Schaffner suggests the FDA should have more stringent requirements when it comes to notifying healthcare administration about such recalls.

"This is a skilled and technically excellent company that enjoys its reputation. Each of these bronchoscopes has a serial number. So, the company knew for all intents and purposes where each and every bronchoscope was and who was using them," he says. "They could have given that information to their sales force, given them a letter and said they all need to be back in the shop in three days. That could have been done and time zero. That is what I call a recall.

"The company knew that contamination carries with it an infection risk. That is well known. They are the world's experts probably in bronchoscope related microbiology and its implications for patient care. Mind you, I am not suggesting for a moment that they did anything that was different than what the FDA would oblige them to do.
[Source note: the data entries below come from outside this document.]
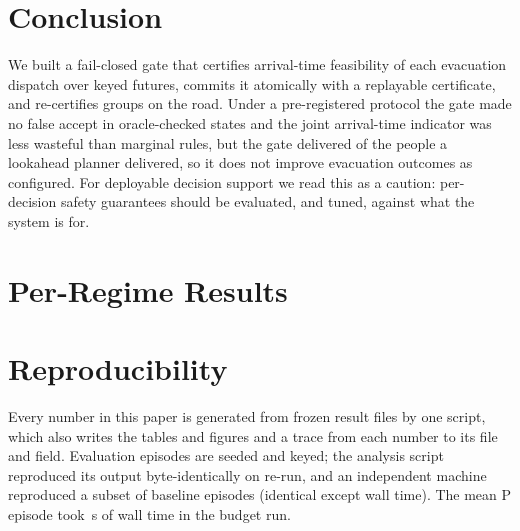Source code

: \documentclass[letterpaper]{article}
\begin{document}
\section{Conclusion}

We built a fail-closed gate that certifies arrival-time feasibility of each evacuation dispatch over
keyed futures, commits it atomically with a replayable certificate, and re-certifies groups on the road.
Under a pre-registered protocol the gate made no false accept in \nQfourStates{} oracle-checked states and the joint arrival-time indicator was less
wasteful than marginal rules, but the gate delivered \nRpct{} of the people a lookahead planner delivered,
so it does not improve evacuation outcomes as configured. For deployable decision support we read this
as a caution: per-decision safety guarantees should be evaluated, and tuned, against what the system is
for.




\appendix
\section{Per-Regime Results}

\noindent\begin{minipage}{\columnwidth}
\centering\small
\setlength{\tabcolsep}{3pt}
\resizebox{\columnwidth}{!}{}
\label{tab:regimes}
\end{minipage}

\section{Reproducibility}
Every number in this paper is generated from frozen result files by one script, which also writes the
tables and figures and a trace from each number to its file and field. Evaluation episodes are seeded and
keyed; the analysis script reproduced its output byte-identically on re-run, and an independent machine
reproduced a subset of baseline episodes (identical except wall time). The mean P episode took
\nPEpisodeSeconds\,s of wall time in the budget run.
\end{document}
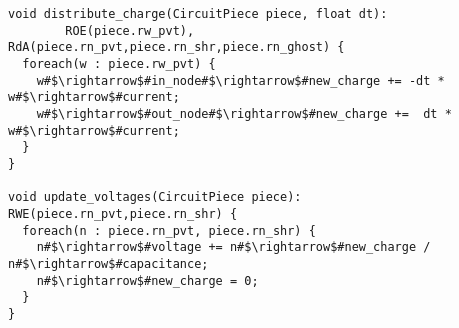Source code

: \begin{lstlisting}[float={t},label={lst:code_ex},caption={Circuit simulation.}]
void distribute_charge(CircuitPiece piece, float dt):
        ROE(piece.rw_pvt), RdA(piece.rn_pvt,piece.rn_shr,piece.rn_ghost) {
  foreach(w : piece.rw_pvt) {
    w#$\rightarrow$#in_node#$\rightarrow$#new_charge += -dt * w#$\rightarrow$#current;
    w#$\rightarrow$#out_node#$\rightarrow$#new_charge +=  dt * w#$\rightarrow$#current;
  }
}

void update_voltages(CircuitPiece piece): RWE(piece.rn_pvt,piece.rn_shr) {
  foreach(n : piece.rn_pvt, piece.rn_shr) {
    n#$\rightarrow$#voltage += n#$\rightarrow$#new_charge / n#$\rightarrow$#capacitance;
    n#$\rightarrow$#new_charge = 0;
  }
}
\end{lstlisting}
I am just suggesting that the minimum was insufficient."

Muscarella says federal regulation of medical devices may be at fault.

"This recall of defective bronchoscopes by Olympus is of particular interest because it highlights several important issues that routinely arise in the field of endoscope reprocessing, infection control, and the federal regulation and oversight of medical devices," he says. "Maybe most important, this recall reveals the extent to which poor instrument design can hinder contact of the cleaning and biocidal agents with every potentially contaminated surface, even if healthcare workers diligently adhere to the endoscope manufacturer's reprocessing instructions."

There are more than 460,000 bronchoscope procedures performed in the United States annually.